[Start of Attachment]

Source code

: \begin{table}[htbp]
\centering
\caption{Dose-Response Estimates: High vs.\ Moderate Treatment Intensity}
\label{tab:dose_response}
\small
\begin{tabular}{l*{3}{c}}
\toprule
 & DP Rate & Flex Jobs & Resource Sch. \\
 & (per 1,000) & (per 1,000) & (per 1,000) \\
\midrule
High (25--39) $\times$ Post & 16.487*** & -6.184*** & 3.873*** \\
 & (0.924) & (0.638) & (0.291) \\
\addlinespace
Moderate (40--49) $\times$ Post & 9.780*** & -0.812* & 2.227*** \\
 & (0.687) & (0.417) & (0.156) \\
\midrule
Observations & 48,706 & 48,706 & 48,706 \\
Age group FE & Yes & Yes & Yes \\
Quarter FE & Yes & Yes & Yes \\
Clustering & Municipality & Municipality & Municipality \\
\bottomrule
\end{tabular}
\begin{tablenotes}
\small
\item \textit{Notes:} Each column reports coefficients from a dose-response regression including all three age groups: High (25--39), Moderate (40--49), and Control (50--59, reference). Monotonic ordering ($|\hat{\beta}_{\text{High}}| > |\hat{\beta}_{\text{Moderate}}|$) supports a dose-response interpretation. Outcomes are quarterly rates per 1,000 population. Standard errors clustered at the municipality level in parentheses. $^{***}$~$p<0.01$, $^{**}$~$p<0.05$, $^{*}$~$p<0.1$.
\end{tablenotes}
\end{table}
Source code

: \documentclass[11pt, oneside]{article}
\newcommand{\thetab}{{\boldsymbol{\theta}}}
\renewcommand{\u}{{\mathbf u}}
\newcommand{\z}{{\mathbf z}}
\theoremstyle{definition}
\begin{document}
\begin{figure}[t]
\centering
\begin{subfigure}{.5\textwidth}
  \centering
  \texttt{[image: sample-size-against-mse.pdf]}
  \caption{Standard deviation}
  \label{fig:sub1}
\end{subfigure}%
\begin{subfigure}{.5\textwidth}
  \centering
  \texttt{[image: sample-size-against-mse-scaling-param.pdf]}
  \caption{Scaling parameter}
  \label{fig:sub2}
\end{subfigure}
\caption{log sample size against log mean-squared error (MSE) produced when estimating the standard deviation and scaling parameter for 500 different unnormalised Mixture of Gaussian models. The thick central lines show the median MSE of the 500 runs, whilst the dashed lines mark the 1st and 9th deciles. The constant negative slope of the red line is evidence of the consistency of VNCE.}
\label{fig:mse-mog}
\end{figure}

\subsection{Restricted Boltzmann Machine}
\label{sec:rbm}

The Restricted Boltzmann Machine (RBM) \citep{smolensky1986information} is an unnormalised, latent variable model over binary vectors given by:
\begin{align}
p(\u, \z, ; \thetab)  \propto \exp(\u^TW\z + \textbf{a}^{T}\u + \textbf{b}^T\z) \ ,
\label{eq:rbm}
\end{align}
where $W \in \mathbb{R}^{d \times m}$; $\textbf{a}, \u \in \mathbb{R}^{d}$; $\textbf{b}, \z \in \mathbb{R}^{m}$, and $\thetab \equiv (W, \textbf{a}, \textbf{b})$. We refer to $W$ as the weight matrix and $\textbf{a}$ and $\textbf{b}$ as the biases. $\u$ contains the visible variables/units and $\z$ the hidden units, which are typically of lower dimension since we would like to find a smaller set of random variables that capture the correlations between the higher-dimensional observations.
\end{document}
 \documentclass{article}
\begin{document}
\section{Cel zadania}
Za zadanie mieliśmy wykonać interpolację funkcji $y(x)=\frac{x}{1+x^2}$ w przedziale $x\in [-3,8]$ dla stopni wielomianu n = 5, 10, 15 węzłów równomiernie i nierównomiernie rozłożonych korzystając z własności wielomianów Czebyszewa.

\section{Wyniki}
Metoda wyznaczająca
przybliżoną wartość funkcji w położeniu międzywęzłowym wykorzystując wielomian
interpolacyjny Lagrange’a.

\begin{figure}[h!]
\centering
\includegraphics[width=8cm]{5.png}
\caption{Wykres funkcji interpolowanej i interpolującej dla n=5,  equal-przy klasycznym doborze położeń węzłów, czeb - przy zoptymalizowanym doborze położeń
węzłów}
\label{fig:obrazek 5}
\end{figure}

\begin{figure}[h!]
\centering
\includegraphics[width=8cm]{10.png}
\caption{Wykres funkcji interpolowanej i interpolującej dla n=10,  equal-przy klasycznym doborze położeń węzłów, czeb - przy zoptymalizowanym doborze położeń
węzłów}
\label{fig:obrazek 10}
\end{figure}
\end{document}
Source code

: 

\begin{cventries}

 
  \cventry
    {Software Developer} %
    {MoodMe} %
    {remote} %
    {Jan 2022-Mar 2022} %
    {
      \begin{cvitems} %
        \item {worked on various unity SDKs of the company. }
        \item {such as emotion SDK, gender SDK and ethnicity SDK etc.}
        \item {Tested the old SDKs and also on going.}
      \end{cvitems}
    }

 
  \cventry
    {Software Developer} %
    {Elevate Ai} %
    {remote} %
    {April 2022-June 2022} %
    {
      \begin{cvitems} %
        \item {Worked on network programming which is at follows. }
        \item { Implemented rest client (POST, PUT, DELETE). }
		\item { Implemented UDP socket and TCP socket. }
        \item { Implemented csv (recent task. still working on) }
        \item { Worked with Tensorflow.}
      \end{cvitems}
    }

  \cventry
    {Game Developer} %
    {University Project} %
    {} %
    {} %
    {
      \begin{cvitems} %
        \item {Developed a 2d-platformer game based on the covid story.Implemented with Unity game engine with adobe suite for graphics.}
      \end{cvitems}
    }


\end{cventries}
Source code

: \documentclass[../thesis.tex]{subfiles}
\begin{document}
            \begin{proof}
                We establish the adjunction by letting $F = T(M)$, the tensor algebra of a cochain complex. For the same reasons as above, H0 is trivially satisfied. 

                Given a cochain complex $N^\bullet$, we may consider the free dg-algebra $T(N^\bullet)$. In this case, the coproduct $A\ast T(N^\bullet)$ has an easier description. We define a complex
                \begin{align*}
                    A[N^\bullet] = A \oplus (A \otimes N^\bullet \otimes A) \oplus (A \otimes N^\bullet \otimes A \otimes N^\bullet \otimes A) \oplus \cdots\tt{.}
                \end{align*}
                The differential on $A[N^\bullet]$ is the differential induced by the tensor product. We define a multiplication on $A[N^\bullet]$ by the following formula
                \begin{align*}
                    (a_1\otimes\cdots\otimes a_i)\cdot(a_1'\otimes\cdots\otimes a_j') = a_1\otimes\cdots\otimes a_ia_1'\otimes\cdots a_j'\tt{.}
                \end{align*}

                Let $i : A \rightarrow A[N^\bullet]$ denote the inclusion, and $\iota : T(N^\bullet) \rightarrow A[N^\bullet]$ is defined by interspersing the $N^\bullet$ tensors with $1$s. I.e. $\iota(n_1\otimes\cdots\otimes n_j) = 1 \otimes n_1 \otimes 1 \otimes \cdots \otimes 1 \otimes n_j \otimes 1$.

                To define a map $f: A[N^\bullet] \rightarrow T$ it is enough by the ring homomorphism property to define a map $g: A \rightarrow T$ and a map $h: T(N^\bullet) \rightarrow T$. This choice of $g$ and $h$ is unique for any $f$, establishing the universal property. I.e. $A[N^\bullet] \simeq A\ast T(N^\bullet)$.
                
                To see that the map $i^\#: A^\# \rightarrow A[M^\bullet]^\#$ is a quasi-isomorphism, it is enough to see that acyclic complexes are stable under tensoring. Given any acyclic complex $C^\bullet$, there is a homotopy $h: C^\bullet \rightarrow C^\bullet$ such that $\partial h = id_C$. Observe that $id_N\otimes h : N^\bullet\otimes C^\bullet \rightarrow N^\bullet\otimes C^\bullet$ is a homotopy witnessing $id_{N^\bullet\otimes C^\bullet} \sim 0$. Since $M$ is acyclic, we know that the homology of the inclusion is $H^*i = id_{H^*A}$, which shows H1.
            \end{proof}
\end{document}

[End of Attachment]

▶ _What the exercise asks_
Number of lines above containing "label": state it and nothing else.

▶ _Answer to this exercise_
8